INPUT DATA Block Start

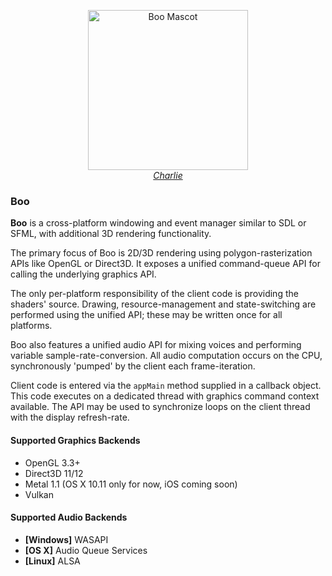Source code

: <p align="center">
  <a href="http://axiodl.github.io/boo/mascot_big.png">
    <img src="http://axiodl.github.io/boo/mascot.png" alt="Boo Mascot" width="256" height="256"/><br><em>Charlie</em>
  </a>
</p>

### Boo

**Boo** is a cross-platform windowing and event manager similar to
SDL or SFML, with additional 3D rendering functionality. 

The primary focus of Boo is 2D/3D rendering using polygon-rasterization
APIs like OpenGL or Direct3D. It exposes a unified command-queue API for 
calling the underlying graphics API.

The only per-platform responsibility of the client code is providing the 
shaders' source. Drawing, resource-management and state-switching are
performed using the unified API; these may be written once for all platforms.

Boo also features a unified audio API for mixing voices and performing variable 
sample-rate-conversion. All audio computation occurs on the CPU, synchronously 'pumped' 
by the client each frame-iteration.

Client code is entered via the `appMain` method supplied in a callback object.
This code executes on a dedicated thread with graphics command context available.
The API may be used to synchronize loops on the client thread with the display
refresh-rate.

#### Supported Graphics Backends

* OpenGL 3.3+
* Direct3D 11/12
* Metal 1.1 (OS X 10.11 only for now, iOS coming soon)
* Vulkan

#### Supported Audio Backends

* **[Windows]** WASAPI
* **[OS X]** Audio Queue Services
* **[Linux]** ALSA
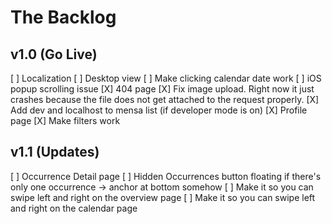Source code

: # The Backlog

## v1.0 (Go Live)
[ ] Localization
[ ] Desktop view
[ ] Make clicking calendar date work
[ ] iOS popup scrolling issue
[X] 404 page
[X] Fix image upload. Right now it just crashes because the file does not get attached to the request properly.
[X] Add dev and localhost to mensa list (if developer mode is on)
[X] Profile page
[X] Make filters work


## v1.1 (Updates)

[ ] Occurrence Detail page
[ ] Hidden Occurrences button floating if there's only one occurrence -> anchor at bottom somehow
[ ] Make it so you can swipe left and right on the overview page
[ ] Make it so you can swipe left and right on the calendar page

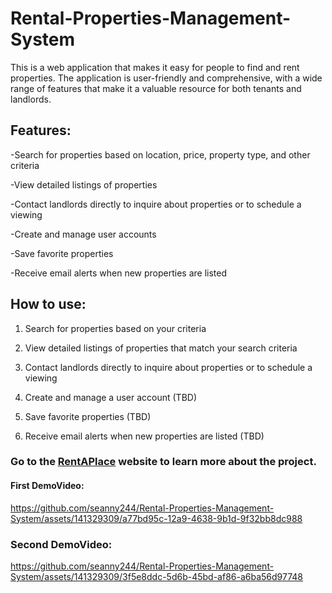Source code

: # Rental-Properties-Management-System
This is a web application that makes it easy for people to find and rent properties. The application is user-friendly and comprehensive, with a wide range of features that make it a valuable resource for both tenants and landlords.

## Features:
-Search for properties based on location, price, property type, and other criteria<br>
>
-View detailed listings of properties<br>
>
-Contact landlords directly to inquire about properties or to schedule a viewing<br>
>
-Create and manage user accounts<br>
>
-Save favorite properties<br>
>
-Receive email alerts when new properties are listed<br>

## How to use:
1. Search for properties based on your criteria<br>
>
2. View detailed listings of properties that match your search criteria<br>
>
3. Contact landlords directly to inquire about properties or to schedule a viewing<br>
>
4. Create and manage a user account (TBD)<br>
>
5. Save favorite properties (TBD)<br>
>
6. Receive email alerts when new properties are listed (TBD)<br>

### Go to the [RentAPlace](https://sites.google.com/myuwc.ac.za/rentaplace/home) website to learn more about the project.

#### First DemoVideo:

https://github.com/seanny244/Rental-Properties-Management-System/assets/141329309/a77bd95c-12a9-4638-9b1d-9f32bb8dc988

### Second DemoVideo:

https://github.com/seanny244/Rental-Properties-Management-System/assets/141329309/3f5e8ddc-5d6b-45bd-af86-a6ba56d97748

INPUT DATA Block End

_TASK PROMPT_:
Look over the material above and show each line where "when" appears.

_WRITTEN RESPONSE_:
-Receive email alerts when new properties are listed<br>
6. Receive email alerts when new properties are listed (TBD)<br>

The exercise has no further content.